Calculating hash values isn't search. Calculating them and comparing them to a database is. Not only is it quite clearly search (searching for files that match known MD5 signatures), it's hard to imagine another way to describe it without being deliberately obfuscatory.
Comment removed based on user account deletion
"some of which ended up matching known MD5 hash values for known child pornography image and video files." Wait, so law enforcement has a database of kiddie porn and kiddie porn md5's? Some perverted bureaucrat found himself the right job.
"A claim for equality of material position can be met only by a government with totalitarian powers." Hayek
When I submitted this story, I gave it the headline "US Court:...". Someone changed that to "PA Court Says...". That's wrong. This is a ruling from a US District (Federal) court, not a Pennsylvania state court, and so carries much more weight. ..bruce..
Bruce F. Webster (brucefwebster.com)
Or maybe get a proper warrant and follow procedures properly? Sorry, I am no fan of kiddie abusers but if we bent the rules the way you'd like them for this instance then what comes next? I break down your door as an officer, find nothing, and suffer a fine for having made a mistake? Sorry, the officers must follow rules same as you and I or they will become simple bullies. Oh wait....
Better a few guilty men go free on a technicality than allow officers to become a law unto themselves.
Build it, Drive it, Improve it! Hybridz.org
Quite honestly, the judicial tradition of suppressing evidence entirely because it was produced without a proper warrant is absurd.
So you're saying you have no problem with warrentless searches? Shall we continue this thought to it's logical extreme conclusion?
There's a reason the judicial system has the structure it does: so there's a strong trail of evidence, to ensure the rights of everyone involved have not been broken by law enforcement, to ensure nothing has been tampered with.
The law HAS to follow the law, otherwise what authority does it really have to enforce it?
How would you feel about this man if it was your child's photograph on this man's notebook.
How would you feel if it was your laptop that was seized without a warrant? "Oh I don't have child porn" you say. Sure...but without that warrant the cops may just plant the evidence. Now what say you?
Or, that friend you let borrow your machine last week, remember him? Yeah, he's not the church going fun loving person you thought. On that USB key with all of his work related stuff was a nice folder of child porn. Its a good thing he copied everything to your machine so you could work together on that big project that boss is asking about.

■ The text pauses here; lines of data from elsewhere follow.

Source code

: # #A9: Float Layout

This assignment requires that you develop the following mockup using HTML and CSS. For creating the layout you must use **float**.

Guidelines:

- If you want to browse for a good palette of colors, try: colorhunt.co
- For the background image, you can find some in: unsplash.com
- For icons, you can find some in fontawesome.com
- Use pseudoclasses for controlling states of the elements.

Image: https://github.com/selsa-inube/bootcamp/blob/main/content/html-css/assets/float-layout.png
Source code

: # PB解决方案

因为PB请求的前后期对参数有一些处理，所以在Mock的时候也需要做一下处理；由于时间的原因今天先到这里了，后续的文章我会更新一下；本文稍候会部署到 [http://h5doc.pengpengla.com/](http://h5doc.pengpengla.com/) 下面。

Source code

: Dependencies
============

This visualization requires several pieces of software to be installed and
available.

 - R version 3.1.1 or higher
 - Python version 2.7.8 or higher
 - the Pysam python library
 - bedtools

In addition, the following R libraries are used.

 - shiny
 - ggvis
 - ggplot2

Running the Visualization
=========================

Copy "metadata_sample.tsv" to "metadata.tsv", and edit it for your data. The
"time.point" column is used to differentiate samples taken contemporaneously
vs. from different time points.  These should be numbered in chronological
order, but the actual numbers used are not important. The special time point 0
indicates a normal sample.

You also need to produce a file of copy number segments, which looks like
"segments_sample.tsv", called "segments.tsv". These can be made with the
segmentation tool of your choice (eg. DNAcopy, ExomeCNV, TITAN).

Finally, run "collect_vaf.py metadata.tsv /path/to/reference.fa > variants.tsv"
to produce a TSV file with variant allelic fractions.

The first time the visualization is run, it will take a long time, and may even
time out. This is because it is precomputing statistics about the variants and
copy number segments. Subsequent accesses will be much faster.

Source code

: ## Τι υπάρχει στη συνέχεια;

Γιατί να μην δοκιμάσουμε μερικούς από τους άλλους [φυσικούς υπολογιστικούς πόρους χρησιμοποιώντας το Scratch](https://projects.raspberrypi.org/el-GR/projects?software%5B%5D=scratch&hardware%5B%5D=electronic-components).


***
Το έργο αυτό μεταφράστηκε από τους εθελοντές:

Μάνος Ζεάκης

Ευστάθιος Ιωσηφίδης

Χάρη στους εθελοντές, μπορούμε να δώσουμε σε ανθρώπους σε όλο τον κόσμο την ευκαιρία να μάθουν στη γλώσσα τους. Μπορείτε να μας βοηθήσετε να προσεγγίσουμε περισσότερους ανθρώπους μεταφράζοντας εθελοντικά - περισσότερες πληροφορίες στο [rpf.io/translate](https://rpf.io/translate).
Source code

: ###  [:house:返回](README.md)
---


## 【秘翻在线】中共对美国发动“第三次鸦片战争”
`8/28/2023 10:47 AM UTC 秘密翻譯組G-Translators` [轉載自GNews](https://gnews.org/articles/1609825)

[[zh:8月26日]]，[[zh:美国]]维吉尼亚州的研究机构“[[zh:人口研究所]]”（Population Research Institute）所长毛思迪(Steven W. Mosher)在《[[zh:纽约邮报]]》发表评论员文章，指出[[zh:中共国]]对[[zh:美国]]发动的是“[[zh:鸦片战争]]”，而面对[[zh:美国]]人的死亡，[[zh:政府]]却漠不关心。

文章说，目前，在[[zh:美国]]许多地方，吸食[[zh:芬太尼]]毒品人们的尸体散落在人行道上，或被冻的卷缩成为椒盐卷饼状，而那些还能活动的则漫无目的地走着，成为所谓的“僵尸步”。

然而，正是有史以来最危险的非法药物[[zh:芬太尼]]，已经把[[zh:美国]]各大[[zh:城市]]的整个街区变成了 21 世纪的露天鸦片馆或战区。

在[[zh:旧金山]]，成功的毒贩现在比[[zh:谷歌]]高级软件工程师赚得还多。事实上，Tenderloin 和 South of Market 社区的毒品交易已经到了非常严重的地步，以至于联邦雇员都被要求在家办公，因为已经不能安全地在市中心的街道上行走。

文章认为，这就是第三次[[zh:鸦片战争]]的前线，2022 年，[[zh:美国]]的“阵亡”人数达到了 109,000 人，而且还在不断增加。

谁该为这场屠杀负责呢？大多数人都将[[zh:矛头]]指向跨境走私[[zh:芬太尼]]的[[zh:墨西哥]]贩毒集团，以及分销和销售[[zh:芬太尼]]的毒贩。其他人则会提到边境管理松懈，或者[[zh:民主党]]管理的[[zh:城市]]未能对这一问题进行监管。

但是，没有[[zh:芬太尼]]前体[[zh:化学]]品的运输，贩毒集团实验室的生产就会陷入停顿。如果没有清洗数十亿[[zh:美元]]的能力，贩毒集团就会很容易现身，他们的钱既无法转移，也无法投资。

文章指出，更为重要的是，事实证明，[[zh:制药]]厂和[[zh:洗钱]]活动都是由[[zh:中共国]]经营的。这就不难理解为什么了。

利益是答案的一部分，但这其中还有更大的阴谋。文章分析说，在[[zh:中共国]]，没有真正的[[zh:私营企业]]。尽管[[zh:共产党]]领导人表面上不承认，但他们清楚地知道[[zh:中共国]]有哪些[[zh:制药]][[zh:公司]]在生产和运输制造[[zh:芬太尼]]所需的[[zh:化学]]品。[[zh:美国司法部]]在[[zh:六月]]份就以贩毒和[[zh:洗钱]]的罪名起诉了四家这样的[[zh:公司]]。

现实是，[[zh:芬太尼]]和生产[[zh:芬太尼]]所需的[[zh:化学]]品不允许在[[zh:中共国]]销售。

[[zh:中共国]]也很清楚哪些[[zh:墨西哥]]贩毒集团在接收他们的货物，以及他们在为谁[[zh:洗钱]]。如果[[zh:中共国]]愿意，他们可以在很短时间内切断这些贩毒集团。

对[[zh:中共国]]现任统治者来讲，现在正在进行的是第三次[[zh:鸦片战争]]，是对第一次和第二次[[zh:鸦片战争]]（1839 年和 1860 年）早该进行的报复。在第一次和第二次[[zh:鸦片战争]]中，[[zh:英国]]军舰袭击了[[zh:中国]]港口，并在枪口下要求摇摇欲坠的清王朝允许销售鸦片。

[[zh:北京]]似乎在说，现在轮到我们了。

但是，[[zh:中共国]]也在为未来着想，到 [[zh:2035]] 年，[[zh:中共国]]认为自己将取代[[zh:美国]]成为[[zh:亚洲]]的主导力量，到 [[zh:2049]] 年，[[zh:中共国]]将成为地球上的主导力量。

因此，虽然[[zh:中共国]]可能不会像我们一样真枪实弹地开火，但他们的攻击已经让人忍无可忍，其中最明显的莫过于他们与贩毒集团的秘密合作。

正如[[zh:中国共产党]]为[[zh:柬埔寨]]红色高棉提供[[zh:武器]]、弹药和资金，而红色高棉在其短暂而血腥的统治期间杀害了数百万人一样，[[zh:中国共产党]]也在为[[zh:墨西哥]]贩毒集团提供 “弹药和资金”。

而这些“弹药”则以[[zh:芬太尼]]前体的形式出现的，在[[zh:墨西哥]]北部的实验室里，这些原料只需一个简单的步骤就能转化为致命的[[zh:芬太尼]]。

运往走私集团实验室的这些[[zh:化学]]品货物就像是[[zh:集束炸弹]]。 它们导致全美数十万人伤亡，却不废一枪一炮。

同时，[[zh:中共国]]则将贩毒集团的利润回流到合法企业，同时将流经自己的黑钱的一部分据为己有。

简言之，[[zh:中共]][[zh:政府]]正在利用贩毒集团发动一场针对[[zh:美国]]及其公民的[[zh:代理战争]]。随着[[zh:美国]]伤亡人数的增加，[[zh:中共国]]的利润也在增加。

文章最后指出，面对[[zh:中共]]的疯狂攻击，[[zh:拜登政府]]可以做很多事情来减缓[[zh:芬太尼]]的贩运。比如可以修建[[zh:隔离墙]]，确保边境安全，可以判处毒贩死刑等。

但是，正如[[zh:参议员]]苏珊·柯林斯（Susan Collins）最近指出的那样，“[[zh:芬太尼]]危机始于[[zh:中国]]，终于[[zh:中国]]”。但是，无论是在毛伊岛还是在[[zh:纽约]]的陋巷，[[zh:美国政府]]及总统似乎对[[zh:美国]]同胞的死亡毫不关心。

Or, that teenager in your house, yeah dirty young man. He's out browsing the internet looking for pictures. He accidently clicks on a link with under age "actors". Fortunately, he's a good kid and backs out of the site right away. Didn't look at anything, didn't mean to go there. Hell, you've even trained him well enough to erase cookies and temporary files. Hear that knocking? Yeah, that's the police showing up without a warrent and taking your machine. Oh look, they just found deleted child porn images on your computer. You sick bastard.
Without the warrant you have one more leg to stand on to fight these charges. Its there to protect the innocent.
What evidence? Some md5 hashes that happen to match hashes from a select number of images? Odds are if we hash out every file on your hard drive we will also find matches to that same list.
Actually, odds are the hashes will not match...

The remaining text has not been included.